Segment Start: THE RECORDS

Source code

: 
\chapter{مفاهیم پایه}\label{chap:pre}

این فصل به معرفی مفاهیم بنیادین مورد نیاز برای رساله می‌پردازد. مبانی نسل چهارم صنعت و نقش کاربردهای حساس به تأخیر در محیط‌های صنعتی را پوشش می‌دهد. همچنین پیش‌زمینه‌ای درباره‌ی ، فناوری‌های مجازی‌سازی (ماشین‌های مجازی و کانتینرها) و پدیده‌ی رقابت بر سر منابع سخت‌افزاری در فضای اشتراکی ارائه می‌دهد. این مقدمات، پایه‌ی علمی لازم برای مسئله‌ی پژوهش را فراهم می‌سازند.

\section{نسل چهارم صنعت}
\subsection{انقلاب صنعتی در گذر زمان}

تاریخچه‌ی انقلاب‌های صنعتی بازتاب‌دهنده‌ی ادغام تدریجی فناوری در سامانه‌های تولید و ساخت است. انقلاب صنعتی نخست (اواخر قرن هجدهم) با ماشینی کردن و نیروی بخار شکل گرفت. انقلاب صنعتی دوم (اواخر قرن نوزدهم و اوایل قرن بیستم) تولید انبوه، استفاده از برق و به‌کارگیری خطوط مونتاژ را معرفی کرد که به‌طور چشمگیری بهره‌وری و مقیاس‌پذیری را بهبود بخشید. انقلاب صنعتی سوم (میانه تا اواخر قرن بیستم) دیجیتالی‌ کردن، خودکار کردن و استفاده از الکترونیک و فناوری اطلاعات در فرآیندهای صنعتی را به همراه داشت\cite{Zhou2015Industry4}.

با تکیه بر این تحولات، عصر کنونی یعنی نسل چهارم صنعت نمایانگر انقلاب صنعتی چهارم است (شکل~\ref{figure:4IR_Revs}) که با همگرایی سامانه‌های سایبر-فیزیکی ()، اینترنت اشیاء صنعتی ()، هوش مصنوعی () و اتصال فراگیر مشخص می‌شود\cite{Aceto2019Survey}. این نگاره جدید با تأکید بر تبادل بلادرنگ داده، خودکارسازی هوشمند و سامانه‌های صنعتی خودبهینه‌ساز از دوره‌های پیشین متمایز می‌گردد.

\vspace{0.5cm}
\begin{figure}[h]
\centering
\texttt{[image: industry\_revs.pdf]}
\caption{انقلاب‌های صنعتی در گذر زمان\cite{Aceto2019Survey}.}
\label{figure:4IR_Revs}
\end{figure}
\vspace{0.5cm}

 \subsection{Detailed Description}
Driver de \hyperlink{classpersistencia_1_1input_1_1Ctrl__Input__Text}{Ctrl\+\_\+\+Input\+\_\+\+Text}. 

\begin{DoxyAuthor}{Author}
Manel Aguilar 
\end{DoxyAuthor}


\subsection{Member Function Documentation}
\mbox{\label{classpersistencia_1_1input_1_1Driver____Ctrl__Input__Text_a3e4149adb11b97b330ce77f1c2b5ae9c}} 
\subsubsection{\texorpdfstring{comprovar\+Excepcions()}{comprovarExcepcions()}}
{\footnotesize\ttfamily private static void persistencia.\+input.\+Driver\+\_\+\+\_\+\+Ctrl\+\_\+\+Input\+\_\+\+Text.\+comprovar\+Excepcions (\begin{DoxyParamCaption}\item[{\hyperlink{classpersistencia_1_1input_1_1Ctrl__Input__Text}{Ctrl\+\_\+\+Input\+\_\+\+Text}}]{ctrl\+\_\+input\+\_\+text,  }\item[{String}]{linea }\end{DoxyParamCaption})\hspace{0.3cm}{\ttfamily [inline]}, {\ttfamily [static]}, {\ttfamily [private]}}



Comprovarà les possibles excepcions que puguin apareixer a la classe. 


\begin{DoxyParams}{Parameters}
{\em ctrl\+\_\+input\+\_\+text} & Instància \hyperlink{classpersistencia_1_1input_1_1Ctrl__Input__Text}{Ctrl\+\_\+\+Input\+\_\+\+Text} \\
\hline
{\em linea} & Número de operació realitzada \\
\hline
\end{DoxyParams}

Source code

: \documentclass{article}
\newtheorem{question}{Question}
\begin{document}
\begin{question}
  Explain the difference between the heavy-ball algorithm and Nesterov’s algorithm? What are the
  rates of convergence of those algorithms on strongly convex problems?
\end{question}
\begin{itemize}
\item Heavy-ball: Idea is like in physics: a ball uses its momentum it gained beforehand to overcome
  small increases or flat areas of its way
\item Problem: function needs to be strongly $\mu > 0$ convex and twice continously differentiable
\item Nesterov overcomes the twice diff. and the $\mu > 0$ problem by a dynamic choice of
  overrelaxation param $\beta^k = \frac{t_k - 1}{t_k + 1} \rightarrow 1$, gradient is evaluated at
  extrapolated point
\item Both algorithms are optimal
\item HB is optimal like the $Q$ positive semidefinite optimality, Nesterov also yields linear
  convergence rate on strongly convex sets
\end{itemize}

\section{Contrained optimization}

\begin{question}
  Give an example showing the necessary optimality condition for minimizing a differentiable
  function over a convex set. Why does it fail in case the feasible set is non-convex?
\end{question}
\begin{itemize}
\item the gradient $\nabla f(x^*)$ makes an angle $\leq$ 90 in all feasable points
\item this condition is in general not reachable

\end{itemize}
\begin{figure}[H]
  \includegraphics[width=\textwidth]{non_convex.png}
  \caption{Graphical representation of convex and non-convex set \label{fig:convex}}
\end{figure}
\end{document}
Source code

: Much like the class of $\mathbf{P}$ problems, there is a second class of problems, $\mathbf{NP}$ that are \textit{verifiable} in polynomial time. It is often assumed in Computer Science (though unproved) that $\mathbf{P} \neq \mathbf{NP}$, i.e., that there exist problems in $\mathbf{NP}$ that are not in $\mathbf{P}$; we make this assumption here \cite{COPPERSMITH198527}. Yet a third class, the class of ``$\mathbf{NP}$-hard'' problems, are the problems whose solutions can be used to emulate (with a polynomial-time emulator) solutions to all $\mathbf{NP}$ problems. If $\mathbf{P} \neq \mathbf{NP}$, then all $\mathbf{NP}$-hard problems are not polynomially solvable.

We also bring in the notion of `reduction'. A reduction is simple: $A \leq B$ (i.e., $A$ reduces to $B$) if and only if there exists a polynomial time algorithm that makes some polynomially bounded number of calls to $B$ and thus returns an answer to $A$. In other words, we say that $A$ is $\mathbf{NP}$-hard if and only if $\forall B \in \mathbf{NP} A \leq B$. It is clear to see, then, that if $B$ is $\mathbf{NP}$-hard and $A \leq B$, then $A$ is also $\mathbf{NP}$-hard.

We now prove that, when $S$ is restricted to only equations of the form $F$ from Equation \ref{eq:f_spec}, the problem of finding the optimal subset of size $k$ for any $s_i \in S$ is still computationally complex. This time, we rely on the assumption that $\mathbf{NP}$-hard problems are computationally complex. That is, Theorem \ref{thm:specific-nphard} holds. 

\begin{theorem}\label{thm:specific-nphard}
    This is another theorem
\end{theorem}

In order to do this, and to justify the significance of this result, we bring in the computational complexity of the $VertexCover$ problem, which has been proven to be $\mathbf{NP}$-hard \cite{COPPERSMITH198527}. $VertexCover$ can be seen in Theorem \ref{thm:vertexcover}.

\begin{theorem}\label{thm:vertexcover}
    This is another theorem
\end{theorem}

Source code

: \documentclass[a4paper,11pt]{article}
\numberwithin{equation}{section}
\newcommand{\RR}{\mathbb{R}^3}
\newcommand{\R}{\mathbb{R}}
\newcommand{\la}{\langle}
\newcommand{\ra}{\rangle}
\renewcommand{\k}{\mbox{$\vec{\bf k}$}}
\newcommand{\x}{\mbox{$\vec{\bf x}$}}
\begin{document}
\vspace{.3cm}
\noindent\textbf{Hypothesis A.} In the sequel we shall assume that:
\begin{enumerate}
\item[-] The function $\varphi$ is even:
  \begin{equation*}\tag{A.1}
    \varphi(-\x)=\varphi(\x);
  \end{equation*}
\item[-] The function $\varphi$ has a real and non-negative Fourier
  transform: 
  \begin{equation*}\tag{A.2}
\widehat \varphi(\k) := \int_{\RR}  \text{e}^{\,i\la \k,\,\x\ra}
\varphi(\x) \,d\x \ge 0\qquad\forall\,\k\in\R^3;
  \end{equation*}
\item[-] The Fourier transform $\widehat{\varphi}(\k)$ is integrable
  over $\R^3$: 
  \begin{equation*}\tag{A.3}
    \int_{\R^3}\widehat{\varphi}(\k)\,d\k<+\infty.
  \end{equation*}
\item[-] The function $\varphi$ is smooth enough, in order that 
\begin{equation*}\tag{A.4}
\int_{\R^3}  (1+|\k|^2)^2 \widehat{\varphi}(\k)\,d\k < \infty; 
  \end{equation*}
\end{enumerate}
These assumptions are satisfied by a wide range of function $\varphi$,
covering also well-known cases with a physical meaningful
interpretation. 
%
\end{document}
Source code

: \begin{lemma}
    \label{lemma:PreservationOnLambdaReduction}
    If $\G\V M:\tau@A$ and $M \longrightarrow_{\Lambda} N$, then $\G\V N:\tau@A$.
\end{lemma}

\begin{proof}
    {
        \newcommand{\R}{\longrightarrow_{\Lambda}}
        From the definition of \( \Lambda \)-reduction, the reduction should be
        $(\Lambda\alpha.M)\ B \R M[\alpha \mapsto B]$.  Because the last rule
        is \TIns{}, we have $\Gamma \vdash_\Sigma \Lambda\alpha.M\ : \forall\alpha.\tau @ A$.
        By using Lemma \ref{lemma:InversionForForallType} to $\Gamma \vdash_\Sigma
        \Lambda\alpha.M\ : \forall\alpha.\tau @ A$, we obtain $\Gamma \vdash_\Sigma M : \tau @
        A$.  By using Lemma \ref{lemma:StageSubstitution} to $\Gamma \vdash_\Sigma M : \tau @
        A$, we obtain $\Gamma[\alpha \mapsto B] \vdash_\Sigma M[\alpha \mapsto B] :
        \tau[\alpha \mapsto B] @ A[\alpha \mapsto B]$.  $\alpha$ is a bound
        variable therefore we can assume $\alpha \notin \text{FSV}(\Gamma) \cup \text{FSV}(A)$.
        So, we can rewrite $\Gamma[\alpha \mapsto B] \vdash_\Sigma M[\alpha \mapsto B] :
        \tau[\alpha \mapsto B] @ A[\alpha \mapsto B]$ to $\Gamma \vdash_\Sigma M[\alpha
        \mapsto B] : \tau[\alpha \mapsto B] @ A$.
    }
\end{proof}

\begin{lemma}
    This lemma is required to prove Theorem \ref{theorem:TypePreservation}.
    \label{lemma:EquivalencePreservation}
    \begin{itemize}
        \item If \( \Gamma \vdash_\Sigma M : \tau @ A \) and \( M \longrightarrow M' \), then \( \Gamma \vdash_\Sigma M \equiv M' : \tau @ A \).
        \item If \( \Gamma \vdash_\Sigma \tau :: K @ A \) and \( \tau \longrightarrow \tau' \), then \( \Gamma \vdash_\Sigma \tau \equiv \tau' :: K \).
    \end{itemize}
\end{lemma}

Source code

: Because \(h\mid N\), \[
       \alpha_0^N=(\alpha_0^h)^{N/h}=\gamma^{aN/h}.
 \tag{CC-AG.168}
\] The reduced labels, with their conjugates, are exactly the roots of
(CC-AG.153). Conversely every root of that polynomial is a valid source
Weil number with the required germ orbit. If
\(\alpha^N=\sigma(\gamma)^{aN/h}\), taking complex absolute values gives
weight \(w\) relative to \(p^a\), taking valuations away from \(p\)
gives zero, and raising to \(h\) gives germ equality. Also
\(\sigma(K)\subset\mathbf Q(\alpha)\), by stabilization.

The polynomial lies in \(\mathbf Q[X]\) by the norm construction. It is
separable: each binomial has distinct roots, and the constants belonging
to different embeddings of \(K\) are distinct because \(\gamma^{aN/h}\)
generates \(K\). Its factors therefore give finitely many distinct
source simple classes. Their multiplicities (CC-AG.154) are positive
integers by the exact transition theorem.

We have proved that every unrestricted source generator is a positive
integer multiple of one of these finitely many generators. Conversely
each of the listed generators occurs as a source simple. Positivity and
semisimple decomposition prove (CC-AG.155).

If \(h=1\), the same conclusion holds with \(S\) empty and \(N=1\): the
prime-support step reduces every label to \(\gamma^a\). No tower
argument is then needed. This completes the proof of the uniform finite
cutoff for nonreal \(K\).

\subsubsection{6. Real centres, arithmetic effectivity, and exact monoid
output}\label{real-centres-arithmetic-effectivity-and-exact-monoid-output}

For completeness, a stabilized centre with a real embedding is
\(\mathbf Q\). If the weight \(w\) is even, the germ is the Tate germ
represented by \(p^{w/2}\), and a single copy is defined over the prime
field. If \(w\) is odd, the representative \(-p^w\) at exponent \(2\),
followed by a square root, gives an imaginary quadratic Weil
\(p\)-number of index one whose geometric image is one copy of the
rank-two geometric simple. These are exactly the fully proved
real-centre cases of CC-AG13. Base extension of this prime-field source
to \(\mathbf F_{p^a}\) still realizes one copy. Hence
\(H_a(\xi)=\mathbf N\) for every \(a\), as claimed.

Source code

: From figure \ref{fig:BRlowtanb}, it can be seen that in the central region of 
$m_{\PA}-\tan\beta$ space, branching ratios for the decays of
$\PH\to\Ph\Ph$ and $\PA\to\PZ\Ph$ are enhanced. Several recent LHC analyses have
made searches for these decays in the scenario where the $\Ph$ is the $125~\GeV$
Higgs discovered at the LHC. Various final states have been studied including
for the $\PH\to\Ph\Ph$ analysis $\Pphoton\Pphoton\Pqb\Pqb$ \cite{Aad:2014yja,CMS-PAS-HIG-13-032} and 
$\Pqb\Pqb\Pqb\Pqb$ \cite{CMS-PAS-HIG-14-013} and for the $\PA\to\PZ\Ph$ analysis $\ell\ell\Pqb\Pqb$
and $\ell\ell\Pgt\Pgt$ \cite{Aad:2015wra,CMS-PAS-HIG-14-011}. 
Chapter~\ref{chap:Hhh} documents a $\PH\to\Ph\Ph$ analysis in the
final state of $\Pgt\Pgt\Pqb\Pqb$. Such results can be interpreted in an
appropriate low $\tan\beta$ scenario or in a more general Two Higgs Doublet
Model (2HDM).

Segment End: THE RECORDS

(AIM OF THE EXERCISE)
Both end lines included, restate word for word the lines above from the line with "extrapolated point" to the line with "Give an example", and nothing else.

(FINISHED EXERCISE)
  extrapolated point
\item Both algorithms are optimal
\item HB is optimal like the $Q$ positive semidefinite optimality, Nesterov also yields linear
  convergence rate on strongly convex sets
\end{itemize}

\section{Contrained optimization}

\begin{question}
  Give an example showing the necessary optimality condition for minimizing a differentiable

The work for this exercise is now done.